Stored items from a collection:
○ ○ ○ ○ ○ ○ ○

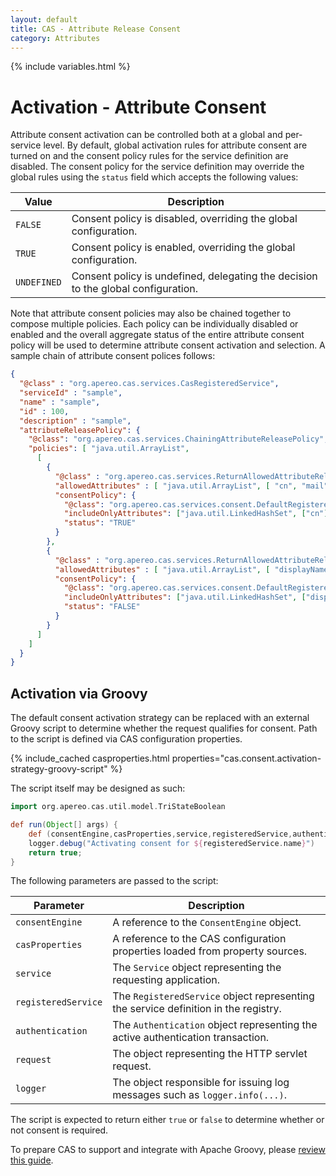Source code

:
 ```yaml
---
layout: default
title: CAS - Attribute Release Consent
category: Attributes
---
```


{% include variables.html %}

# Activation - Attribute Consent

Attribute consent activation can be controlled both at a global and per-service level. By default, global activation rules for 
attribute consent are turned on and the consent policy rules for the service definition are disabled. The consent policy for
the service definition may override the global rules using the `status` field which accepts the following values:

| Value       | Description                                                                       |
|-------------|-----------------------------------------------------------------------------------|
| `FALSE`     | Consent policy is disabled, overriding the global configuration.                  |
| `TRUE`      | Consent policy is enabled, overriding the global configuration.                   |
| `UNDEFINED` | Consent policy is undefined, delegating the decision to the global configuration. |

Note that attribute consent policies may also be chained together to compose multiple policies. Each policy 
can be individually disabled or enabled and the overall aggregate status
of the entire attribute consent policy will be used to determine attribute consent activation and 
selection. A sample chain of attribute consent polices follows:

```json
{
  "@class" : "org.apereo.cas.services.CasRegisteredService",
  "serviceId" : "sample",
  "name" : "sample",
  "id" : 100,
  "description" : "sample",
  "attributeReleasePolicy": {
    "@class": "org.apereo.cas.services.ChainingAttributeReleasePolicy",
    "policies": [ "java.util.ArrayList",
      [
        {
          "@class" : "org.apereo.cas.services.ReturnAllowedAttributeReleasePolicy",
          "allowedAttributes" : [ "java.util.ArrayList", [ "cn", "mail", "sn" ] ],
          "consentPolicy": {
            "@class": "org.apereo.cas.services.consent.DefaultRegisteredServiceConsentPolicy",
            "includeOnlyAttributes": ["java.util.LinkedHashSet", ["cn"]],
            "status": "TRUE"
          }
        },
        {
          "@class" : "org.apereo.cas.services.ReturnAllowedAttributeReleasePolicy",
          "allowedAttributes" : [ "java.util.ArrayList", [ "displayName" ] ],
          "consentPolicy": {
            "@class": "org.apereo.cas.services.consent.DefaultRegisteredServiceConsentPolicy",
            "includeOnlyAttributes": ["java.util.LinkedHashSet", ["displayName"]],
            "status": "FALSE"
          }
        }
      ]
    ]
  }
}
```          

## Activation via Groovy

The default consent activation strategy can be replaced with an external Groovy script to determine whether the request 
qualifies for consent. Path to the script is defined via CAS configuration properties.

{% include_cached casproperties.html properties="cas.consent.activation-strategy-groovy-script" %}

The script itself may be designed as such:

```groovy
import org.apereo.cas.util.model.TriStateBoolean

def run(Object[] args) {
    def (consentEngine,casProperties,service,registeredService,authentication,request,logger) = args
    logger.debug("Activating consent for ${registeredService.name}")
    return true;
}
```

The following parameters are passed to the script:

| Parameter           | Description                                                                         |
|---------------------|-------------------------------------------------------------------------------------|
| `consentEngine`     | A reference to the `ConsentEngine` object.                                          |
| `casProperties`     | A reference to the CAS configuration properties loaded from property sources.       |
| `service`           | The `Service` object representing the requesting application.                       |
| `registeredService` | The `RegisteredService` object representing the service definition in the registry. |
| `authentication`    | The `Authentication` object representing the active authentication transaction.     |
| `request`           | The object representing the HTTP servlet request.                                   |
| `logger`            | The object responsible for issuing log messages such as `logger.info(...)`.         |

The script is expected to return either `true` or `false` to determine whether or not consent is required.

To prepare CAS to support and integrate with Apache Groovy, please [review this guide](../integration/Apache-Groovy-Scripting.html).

○ ○ ○ ○ ○ ○ ○

PROBLEM DESCRIPTION: Make an exact copy of the records above, with the pictures left out.

REPLY TO THE TASK:
Source code

:
 ```yaml
---
layout: default
title: CAS - Attribute Release Consent
category: Attributes
---
```


{% include variables.html %}

# Activation - Attribute Consent

Attribute consent activation can be controlled both at a global and per-service level. By default, global activation rules for 
attribute consent are turned on and the consent policy rules for the service definition are disabled. The consent policy for
the service definition may override the global rules using the `status` field which accepts the following values:

| Value       | Description                                                                       |
|-------------|-----------------------------------------------------------------------------------|
| `FALSE`     | Consent policy is disabled, overriding the global configuration.                  |
| `TRUE`      | Consent policy is enabled, overriding the global configuration.                   |
| `UNDEFINED` | Consent policy is undefined, delegating the decision to the global configuration. |

Note that attribute consent policies may also be chained together to compose multiple policies. Each policy 
can be individually disabled or enabled and the overall aggregate status
of the entire attribute consent policy will be used to determine attribute consent activation and 
selection. A sample chain of attribute consent polices follows:

```json
{
  "@class" : "org.apereo.cas.services.CasRegisteredService",
  "serviceId" : "sample",
  "name" : "sample",
  "id" : 100,
  "description" : "sample",
  "attributeReleasePolicy": {
    "@class": "org.apereo.cas.services.ChainingAttributeReleasePolicy",
    "policies": [ "java.util.ArrayList",
      [
        {
          "@class" : "org.apereo.cas.services.ReturnAllowedAttributeReleasePolicy",
          "allowedAttributes" : [ "java.util.ArrayList", [ "cn", "mail", "sn" ] ],
          "consentPolicy": {
            "@class": "org.apereo.cas.services.consent.DefaultRegisteredServiceConsentPolicy",
            "includeOnlyAttributes": ["java.util.LinkedHashSet", ["cn"]],
            "status": "TRUE"
          }
        },
        {
          "@class" : "org.apereo.cas.services.ReturnAllowedAttributeReleasePolicy",
          "allowedAttributes" : [ "java.util.ArrayList", [ "displayName" ] ],
          "consentPolicy": {
            "@class": "org.apereo.cas.services.consent.DefaultRegisteredServiceConsentPolicy",
            "includeOnlyAttributes": ["java.util.LinkedHashSet", ["displayName"]],
            "status": "FALSE"
          }
        }
      ]
    ]
  }
}
```          

## Activation via Groovy

The default consent activation strategy can be replaced with an external Groovy script to determine whether the request 
qualifies for consent. Path to the script is defined via CAS configuration properties.

{% include_cached casproperties.html properties="cas.consent.activation-strategy-groovy-script" %}

The script itself may be designed as such:

```groovy
import org.apereo.cas.util.model.TriStateBoolean

def run(Object[] args) {
    def (consentEngine,casProperties,service,registeredService,authentication,request,logger) = args
    logger.debug("Activating consent for ${registeredService.name}")
    return true;
}
```

The following parameters are passed to the script:

| Parameter           | Description                                                                         |
|---------------------|-------------------------------------------------------------------------------------|
| `consentEngine`     | A reference to the `ConsentEngine` object.                                          |
| `casProperties`     | A reference to the CAS configuration properties loaded from property sources.       |
| `service`           | The `Service` object representing the requesting application.                       |
| `registeredService` | The `RegisteredService` object representing the service definition in the registry. |
| `authentication`    | The `Authentication` object representing the active authentication transaction.     |
| `request`           | The object representing the HTTP servlet request.                                   |
| `logger`            | The object responsible for issuing log messages such as `logger.info(...)`.         |

The script is expected to return either `true` or `false` to determine whether or not consent is required.

To prepare CAS to support and integrate with Apache Groovy, please [review this guide](../integration/Apache-Groovy-Scripting.html).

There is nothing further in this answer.